Looking only at the lines below that contain "item", give the number of them and no other text.

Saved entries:
◆ ◆ ◆ ◆

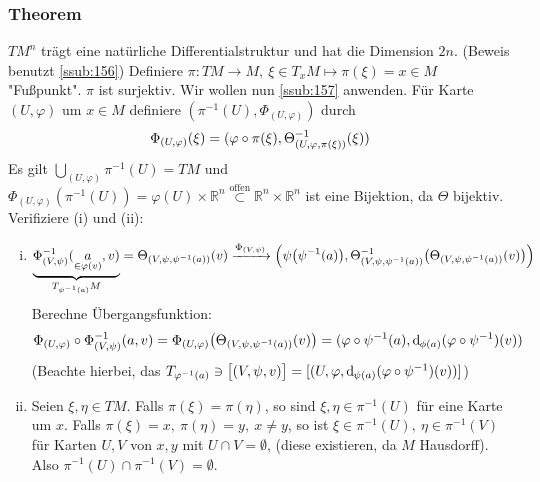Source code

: \subsubsection{Theorem}
\label{ssub:133}
$TM^n$ trägt eine natürliche Differentialstruktur und hat die Dimension $2n$. (Beweis benutzt \ref{ssub:156})
Definiere $\pi: TM\to M,\ \xi \in T_x M \mapsto \pi(\xi) = x\in M$ "Fußpunkt". $\pi$ ist surjektiv. Wir wollen nun \ref{ssub:157} anwenden. Für Karte $(U,\varphi)$ um $x\in M$ definiere $(\pi^{-1}(U),\Phi_{(U,\varphi)})$ durch 
\[
\Phi_{(U,\varphi)} (\xi) = (\varphi \circ \pi(\xi),\Theta^{-1}_{(U,\varphi,\pi(\xi))}(\xi))
\]
Es gilt $\bigcup_{(U,\varphi)} \pi^{-1}(U) = TM$ und $\Phi_{(U,\varphi)}(\pi^{-1}(U)) = \varphi(U)\times \mathds{R}^n \overset{\text{offen}}{\subset} \mathds{R}^n\times \mathds{R}^n$ ist eine Bijektion, da $\Theta$ bijektiv.\\
Verifiziere (i) und (ii):
\begin{enumerate}[(i)]
\item 
\[
\underbrace{\Phi_{(V,\psi)}^{-1}(\underset{\in \varphi(v)}{a},v)}_{T_{\psi^{-1}(a)} M} = \Theta_{(V,\psi,\psi ^{-1}(a))} (v) \xrightarrow{\Phi_{(V,\psi)}} \enbrace*{\psi\enbrace*{\psi^{-1}(a)}, \Theta^{-1}_{(V,\psi,\psi ^{-1}(a))}\enbrace*{\Theta_{(V,\psi,\psi ^{-1}(a))}(v)}}
\]
Berechne Übergangsfunktion:
\[
\Phi_{(U,\varphi)} \circ \Phi_{(V,\psi)}^{-1} (a,v) = \Phi_{(U,\varphi)}\enbrace*{\Theta_{(V,\psi,\psi ^{-1}(a))} (v)} = \enbrace{\varphi \circ \psi^{-1} (a), \mathd_{\phi(a)}(\varphi \circ \psi^{-1})(v)}
\]
(Beachte hierbei, das $T_{\varphi^{-1}(a)} \ni \big[(V,\psi,v)\big] = [(U,\varphi,\mathrm{d}\mkern-1.0mu_{\psi(a)}(\varphi \circ \psi^{-1})(v))]$)
\item Seien $\xi,\eta \in TM$. Falls $\pi(\xi) = \pi(\eta)$, so sind $\xi,\eta \in \pi^{-1}(U)$ für eine Karte um $x$. Falls $\pi(\xi) = x,\ \pi(\eta) = y,\ x\neq y$, so ist $\xi \in \pi^{-1}(U),\ \eta \in \pi^{-1}(V)$ für Karten $U,V$ von $x, y$ mit $U\cap V = \emptyset$, (diese existieren, da $M$ Hausdorff). Also $\pi^{-1}(U)\cap \pi^{-1}(V) = \emptyset$.
\end{enumerate}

◆ ◆ ◆ ◆

| Exercise result |
2